Overall this manuscript is in very good shape already and tackles an interesting topic. I still would like the authors to address the comments below before I would recommend any publication. My main criticism pertains to some of the authors' derivations which, as I find, partly do deserve more detail, and to their conclusions about gradient readout precision.
MAJOR COMMENTS
1 - p. 1, left column: The positional error of the readout position does not only depend on the variation of the gradient parameters, as suggested by the first part of the introduction. A very important factor is also the fluctuations due to random arrival of molecules to the promoters that perform the readout due to the limited (and typically low) molecule number. In fact, for positions very distant to the source of the gradient, this noise source is expected to be dominant over gradient shape fluctuations. Importantly, these fluctuations also arise for non-fluctuating, "perfect" gradient inputs if copy numbers of the morphogen molecules are limited (which they always are). This important contribution to the noise is neglected in the work of the authors. This is OK if the purpose is focusing on the origin and influence of the gradient shape fluctuations, but that focus should be clearly highlighted in the introduction, saying explicitly that noise due to diffusive arrival of transcription factors is not taken into account in the given work (see, e.g., Tkacik, Gregor, Bialek, PLoS ONE 3, 2008)

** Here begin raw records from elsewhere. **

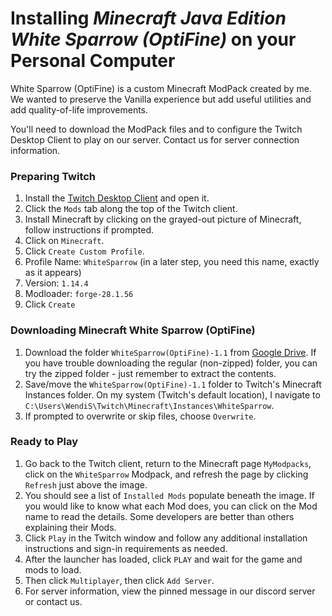 # Installing *Minecraft Java Edition White Sparrow (OptiFine)* on your Personal Computer

White Sparrow (OptiFine) is a custom Minecraft ModPack created by me. We wanted to preserve the Vanilla experience but add useful utilities and add quality-of-life improvements. 

You'll need to download the ModPack files and to configure the Twitch Desktop Client to play on our server. Contact us for server connection information.

### Preparing Twitch
1. Install the [Twitch Desktop Client](https://www.twitch.tv/download) and open it.
2. Click the `Mods` tab along the top of the Twitch client.
3. Install Minecraft by clicking on the grayed-out picture of Minecraft, follow instructions if prompted.
4. Click on `Minecraft`.
5. Click `Create Custom Profile`.
  1. Profile Name: `WhiteSparrow` (in a later step, you need this name, exactly as it appears)
  2. Version: `1.14.4`
  3. Modloader: `forge-28.1.56`
  4. Click `Create`


### Downloading Minecraft White Sparrow (OptiFine)

1. Download the folder `WhiteSparrow(OptiFine)-1.1` from [Google Drive](https://drive.google.com/open?id=1_Sm5tEGQjehlb9z48dejWJCA9cMacwZr). If you have trouble downloading the regular (non-zipped) folder, you can try the zipped folder - just remember to extract the contents.
2. Save/move the `WhiteSparrow(OptiFine)-1.1` folder to Twitch's Minecraft Instances folder. On my system (Twitch's default location), I navigate to `C:\Users\WendiS\Twitch\Minecraft\Instances\WhiteSparrow`.
3. If prompted to overwrite or skip files, choose `Overwrite`.


### Ready to Play
1. Go back to the Twitch client, return to the Minecraft page `MyModpacks`, click on the `WhiteSparrow` Modpack, and refresh the page by clicking `Refresh` just above the image. 
2. You should see a list of `Installed Mods` populate beneath the image. If you would like to know what each Mod does, you can click on the Mod name to read the details. Some developers are better than others explaining their Mods.
3. Click `Play` in the Twitch window and follow any additional installation instructions and sign-in requirements as needed.
4. After the launcher has loaded, click `PLAY` and wait for the game and mods to load.
5. Then click `Multiplayer`, then click `Add Server`.
6. For server information, view the pinned message in our discord server or contact us.

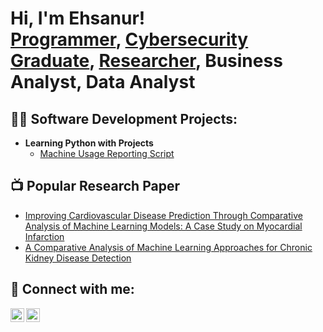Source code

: <h1>Hi, I'm Ehsanur! <br/><a href="https://github.com/EhsanurRashid">Programmer</a>, <a href="https://www.linkedin.com/in/ehsanur-rashid-lipu/">Cybersecurity Graduate</a>, <a href="https://scholar.google.com/citations?user=kxCsIPMAAAAJ&hl=en">Researcher</a>, <a> Business Analyst</a>, <a> Data Analyst</a> </a></h1>

<h2>👨‍💻 Software Development Projects:</h2>

- <b>Learning Python with Projects</b>
  - [Machine Usage Reporting Script](https://github.com/EhsanurRashid/TrackUseofMachine)

<h2>📺 Popular Research Paper</h2>

- [Improving Cardiovascular Disease Prediction Through Comparative Analysis of Machine Learning Models: A Case Study on Myocardial Infarction](https://ieeexplore.ieee.org/abstract/document/10366476)
- [A Comparative Analysis of Machine Learning Approaches for Chronic Kidney Disease Detection](https://ieeexplore.ieee.org/abstract/document/10334765)


<h2> 🤳 Connect with me:</h2>

[<img align="left" alt="EhsanurRashidLipu | LinkedIn" width="22px" src="https://cdn.jsdelivr.net/npm/simple-icons@v3/icons/linkedin.svg" />][linkedin]
[<img align="left" alt="EhsanurRashidLipu | Instagram" width="22px" src="https://cdn.jsdelivr.net/npm/simple-icons@v3/icons/instagram.svg" />][instagram]

[instagram]: https://www.instagram.com/ehsanur_lipu/
[linkedin]: https://www.linkedin.com/in/ehsanur-rashid-lipu/

<!--
**EhsanurRashid/EhsanurRashidLipu** is a ✨ _special_ ✨ repository because its `README.md` (this file) appears on your GitHub profile.

Here are some ideas to get you started:

- 🔭 I’m currently working on ...
- 🌱 I’m currently learning ...
- 👯 I’m looking to collaborate on ...
- 🤔 I’m looking for help with ...
- 💬 Ask me about ...
- 📫 How to reach me: ...
- 😄 Pronouns: ...
- ⚡ Fun fact: ...
-->
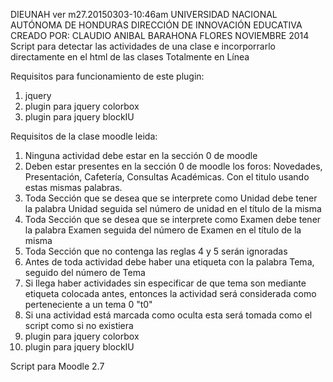 DIEUNAH ver m27.20150303-10:46am
UNIVERSIDAD NACIONAL AUTÓNOMA DE HONDURAS
DIRECCIÓN DE INNOVACIÓN EDUCATIVA
CREADO POR: CLAUDIO ANIBAL BARAHONA FLORES
NOVIEMBRE 2014
Script para detectar las actividades de una clase e incorporrarlo directamente en el html de las clases Totalmente en Línea

Requisitos para funcionamiento de este plugin:
 1. jquery
 2. plugin para jquery colorbox
 3. plugin para jquery blockIU

Requisitos de la clase moodle leida:
 1. Ninguna actividad debe estar en la sección 0 de moodle
 2. Deben estar presentes en la sección 0 de moodle los foros: Novedades, Presentación, Cafetería, Consultas Académicas. Con el titulo usando estas mismas palabras.
 3. Toda Sección que se desea que se interprete como Unidad debe tener la palabra Unidad seguida sel número de unidad en el título de la misma
 4. Toda Sección que se desea que se interprete como Examen debe tener la palabra Examen seguida del número de Examen en el título de la misma
 5. Toda Sección que no contenga las reglas 4 y 5 serán ignoradas
 6. Antes de toda actividad debe haber una etiqueta con la palabra Tema, seguido del número de Tema
 7. Si llega haber actividades sin especificar de que tema son mediante etiqueta colocada antes, entonces la actividad será considerada como perteneciente a un tema 0 "t0"
 8. Si una actividad está marcada como oculta esta será tomada como el script como si no existiera
 9. plugin para jquery colorbox
 10. plugin para jquery blockIU

 Script para Moodle 2.7

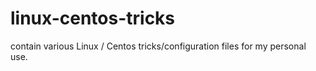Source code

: # linux-centos-tricks
contain various Linux / Centos tricks/configuration files for my personal use. 
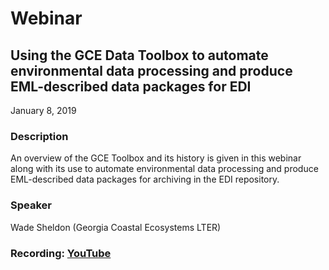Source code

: # Webinar

## Using the GCE Data Toolbox to automate environmental data processing and produce EML-described data packages for EDI

January 8, 2019

### Description

An overview of the GCE Toolbox and its history is given in this webinar along with its use to automate environmental data processing and produce EML-described data packages for archiving in the EDI repository.

### Speaker

Wade Sheldon (Georgia Coastal Ecosystems LTER)

### Recording: [YouTube](https://youtu.be/ZA0DALArMPM)

<!-- Webinars -->

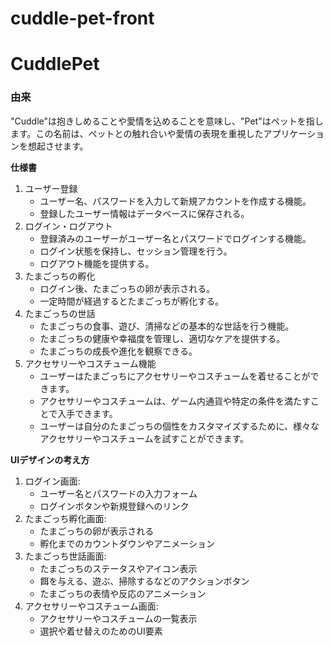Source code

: # cuddle-pet-front

# CuddlePet

### 由来

"Cuddle"は抱きしめることや愛情を込めることを意味し、"Pet"はペットを指します。この名前は、ペットとの触れ合いや愛情の表現を重視したアプリケーションを想起させます。

**仕様書**

1. ユーザー登録
    - ユーザー名、パスワードを入力して新規アカウントを作成する機能。
    - 登録したユーザー情報はデータベースに保存される。
2. ログイン・ログアウト
    - 登録済みのユーザーがユーザー名とパスワードでログインする機能。
    - ログイン状態を保持し、セッション管理を行う。
    - ログアウト機能を提供する。
3. たまごっちの孵化
    - ログイン後、たまごっちの卵が表示される。
    - 一定時間が経過するとたまごっちが孵化する。
4. たまごっちの世話
    - たまごっちの食事、遊び、清掃などの基本的な世話を行う機能。
    - たまごっちの健康や幸福度を管理し、適切なケアを提供する。
    - たまごっちの成長や進化を観察できる。
5. アクセサリーやコスチューム機能
    - ユーザーはたまごっちにアクセサリーやコスチュームを着せることができます。
    - アクセサリーやコスチュームは、ゲーム内通貨や特定の条件を満たすことで入手できます。
    - ユーザーは自分のたまごっちの個性をカスタマイズするために、様々なアクセサリーやコスチュームを試すことができます。

**UIデザインの考え方**

1. ログイン画面:
    - ユーザー名とパスワードの入力フォーム
    - ログインボタンや新規登録へのリンク
2. たまごっち孵化画面:
    - たまごっちの卵が表示される
    - 孵化までのカウントダウンやアニメーション
3. たまごっち世話画面:
    - たまごっちのステータスやアイコン表示
    - 餌を与える、遊ぶ、掃除するなどのアクションボタン
    - たまごっちの表情や反応のアニメーション
4. アクセサリーやコスチューム画面:
    - アクセサリーやコスチュームの一覧表示
    - 選択や着せ替えのためのUI要素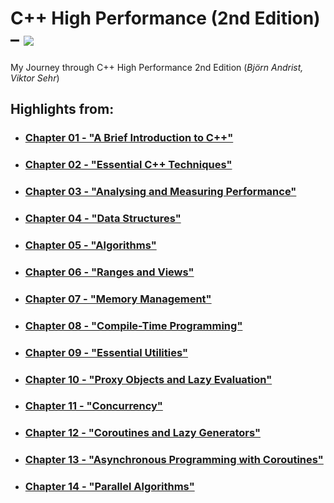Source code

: # C++ High Performance (2nd Edition) – [![](https://tokei.ekzhang.com/b1/github/ITHelpDec/CPP-High-Performance?category=code&style=plastic)](https://github.com/ITHelpDec/CPP-High-Performance)
My Journey through C++ High Performance 2nd Edition (_Björn Andrist, Viktor Sehr_)

## Highlights from:

* ### [Chapter 01 - "A Brief Introduction to C++"](Chapter%2001%20-%20A%20Brief%20Introduction%20to%20C++)
* ### [Chapter 02 - "Essential C++ Techniques"](Chapter%2002%20-%20Essential%20C++%20Techniques)
* ### [Chapter 03 - "Analysing and Measuring Performance"](Chapter%2003%20-%20Analysing%20and%20Measuring%20Performance)
* ### [Chapter 04 - "Data Structures"](Chapter%2004%20-%20Data%20Structures)
* ### [Chapter 05 - "Algorithms"](Chapter%2005%20-%20Algorithms)
* ### [Chapter 06 - "Ranges and Views"](Chapter%2006%20-%20Ranges%20and%20Views)
* ### [Chapter 07 - "Memory Management"](Chapter%2007%20-%20Memory%20Management)
* ### [Chapter 08 - "Compile-Time Programming"](Chapter%2008%20-%20Compile-Time%20Programming)
* ### [Chapter 09 - "Essential Utilities"](Chapter%2009%20-%20Essential%20Utilities)
* ### [Chapter 10 - "Proxy Objects and Lazy Evaluation"](Chapter%2010%20-%20Proxy%20Objects%20and%20Lazy%20Evaluation)
* ### [Chapter 11 - "Concurrency"](Chapter%2011%20-%20Concurrency)
* ### [Chapter 12 - "Coroutines and Lazy Generators"](Chapter%2012%20-%20Coroutines%20and%20Lazy%20Generators)
* ### [Chapter 13 - "Asynchronous Programming with Coroutines"](Chapter%2013%20-%20Asynchronous%20Programming%20with%20Coroutines)
* ### [Chapter 14 - "Parallel Algorithms"](Chapter%2014%20-%20Parallel%20Algorithms)

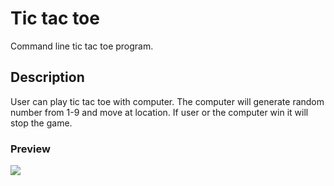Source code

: # Tic tac toe

Command line tic tac toe program.

## Description

User can play tic tac toe with computer. The computer will generate random number from 1-9 and move at location. If user or the computer win it will stop the game.

### Preview

<img src="https://user-images.githubusercontent.com/91461938/195099847-265cd7d2-a63e-40ed-a976-b64df59970d5.png">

2 - p.1, right column: Why exactly are the parameters p, d, D assumed to follow a log-normal distribution? Such distribution has been verified for cell size, but the rationale behind choosing it also for the named parameters should be explained, in particular for D. Why would D depend on local properties of the cell? Which diffusion / transport mechanism precisely is assumed here?
Moreover, is there any relationship between A_i and p_i, d_i and D_i, or are these parameters varied completely independently? If yes, is there a justification for that?
3 - p. 2, right column, section on "Spatial averaging": First of all, how is "averaging" exactly defined here? Do the authors assume that the cells can perfectly integrate over their surface in the dimensions perpendicular to their height? If yes, then this should be briefly mentioned here. Secondly, the shift \Delta x calculated by the authors ultimately seems to trace back to the fact that the cells average over an exponential gradient, whose derivative also is exponential, such that levels further to the anterior from the cell center are higher (on average) than levels to the posterior of it. I suppose, therefore, that a similar calculation for linear gradients would not lead to any shift. If these things are true they deserve being mentioned in this part of the manuscript because they provide an intuitive explanation for the shift. Thirdly, in Fig. 2A the cell sizes seem exaggerated with respect to the gradient length. This seems fine for illustrative purposes, but if it is the case it should be mentioned. Also, I believe that this figure panel would benefit from showing another readout case where the average concentration e.g. in cell 1 maps to its corresponding readout position, in order to show that this process repeats in every cell. Moreover, it could be indicated that in the shown case C_\theta matches the average concentration in cell 2 at the indicated position.
As for the significance of the magnitude of the shift for typical parameters as calculated by the authors: I believe that it could be said more explicitly and clearly that under biological conditions the calculated shift overall seems insignificant, as it amounts to a small fraction of the cell diameter.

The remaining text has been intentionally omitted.